Structural study of protein-protein and nucleic acid-protein complexes: stability and recognition specificity

This thesis is divided in two parts. In the first part, modulation of human ?-thrombin activity with nucleic acid aptamers is investigated from a structural point of view. The molecular determinants in the recognition between thrombin and the best known 15-mer aptamer HD1 are deeply reviewed and discussed on the basis of the structure of two complexes between the protein and two deletion mutants of HD1. Moreover, the structure of the more powerful aptamer HD22, targeting a different thrombin exosite, is finally unraveled and discussed. On the basis of this structure, a bunch of literature data, till now been considered unclear and ambiguous, could be explained and rationalized. The second part of the thesis is focused on protein self-recognition and oligomerization through 3D domain swapping.

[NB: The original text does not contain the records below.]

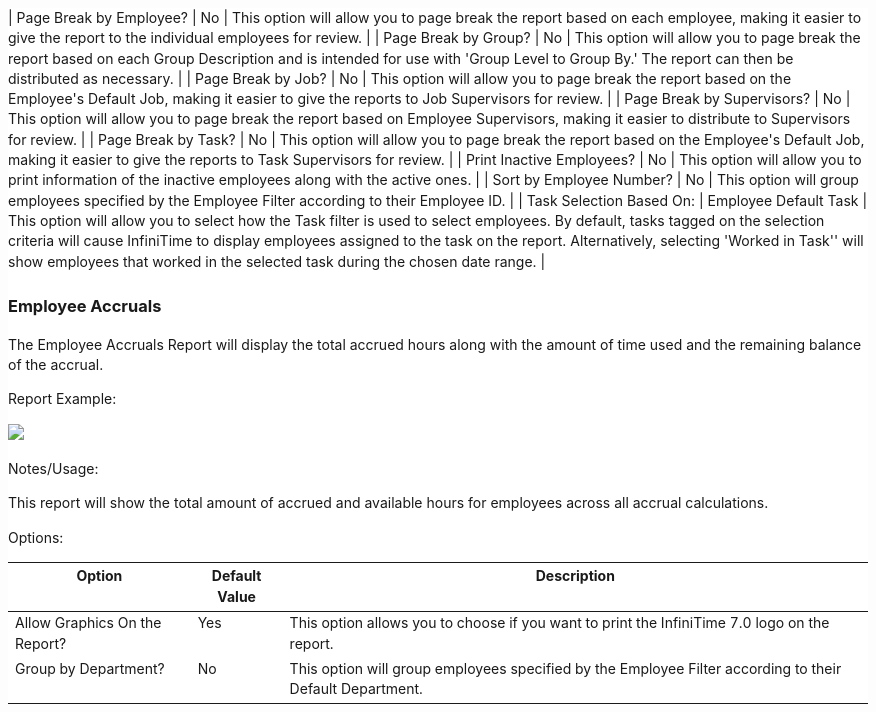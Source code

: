 | Page Break by Employee?        | No                          | This option will allow you to page break the report based on each employee, making it easier to give the report to the individual employees for review.                                                                                                                                                                                                                                            |
| Page Break by Group?           | No                          | This option will allow you to page break the report based on each Group Description and is intended for use with 'Group Level to Group By.' The report can then be distributed as necessary.                                                                                                                                                                                                       |
| Page Break by Job?             | No                          | This option will allow you to page break the report based on the Employee's Default Job, making it easier to give the reports to Job Supervisors for review.                                                                                                                                                                                                                                       |
| Page Break by Supervisors?     | No                          | This option will allow you to page break the report based on Employee Supervisors, making it easier to distribute to Supervisors for review.                                                                                                                                                                                                                                                       |
| Page Break by Task?            | No                          | This option will allow you to page break the report based on the Employee's Default Job, making it easier to give the reports to Task Supervisors for review.                                                                                                                                                                                                                                      |
| Print Inactive Employees?      | No                          | This option will allow you to print information of the inactive employees along with the active ones.                                                                                                                                                                                                                                                                                              |
| Sort by Employee Number?       | No                          | This option will group employees specified by the Employee Filter according to their Employee ID.                                                                                                                                                                                                                                                                                                  |
| Task Selection Based On:       | Employee Default Task       | This option will allow you to select how the Task filter is used to select employees. By default, tasks tagged on the selection criteria will cause InfiniTime to display employees assigned to the task on the report. Alternatively, selecting 'Worked in Task'' will show employees that worked in the selected task during the chosen date range.                                              |

### Employee Accruals

The Employee Accruals Report will display the total
accrued hours along with the amount of time used and the remaining balance
of the accrual.

Report Example:

![](/img/ImportReports_03.gif)

Notes/Usage:

This report will show the total amount of accrued and available hours
for employees across all accrual calculations.

Options:

| Option                                      | Default Value | Description                                                                                                                                                                                                                                                                                                                                                                                        |
| ------------------------------------------- | ------------- | -------------------------------------------------------------------------------------------------------------------------------------------------------------------------------------------------------------------------------------------------------------------------------------------------------------------------------------------------------------------------------------------------- |
| Allow Graphics On the Report?               | Yes           | This option allows you to choose if you want to print the InfiniTime 7.0 logo on the report.                                                                                                                                                                                                                                                                                                       |
| Group by Department?                        | No            | This option will group employees specified by the Employee Filter according to their Default Department.                                                                                                                                                                                                                                                                                           |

It has been shown how this mechanism can lead to the formation of dimers, oligomers, and, as an extreme case, fibrils. Mammalian pancreatic-type ribonuclease family has been used as a model system. Indeed, 3D domain swapping has been found to endow some of this proteins with special functions, besides their normal enzymatic activity, such as cytotoxic activity. In particular, the oligomerization has been used to convert the non-cytotoxic bovine seminal ribonuclease (RNase A) in multimeric protein with medical relevance as antitumor drugs. The final aim is the production of new ribonuclease oligomers with improved antitumor activity for the treatment of human cancer and able to be well-tolerated by patients. The main idea developed in this thesis has been the use of protein engineering to force monomeric proteins to form high stable domain-swapped dimers or oligomers that could be used as a new generation of antitumor agents. Finally, a new very interesting evidence that domain swapping is involved in the assembly of fibrillar aggregates has been obtained. These results support the hypothesis that the subunits of the fibril retain much of the native structure of the protein.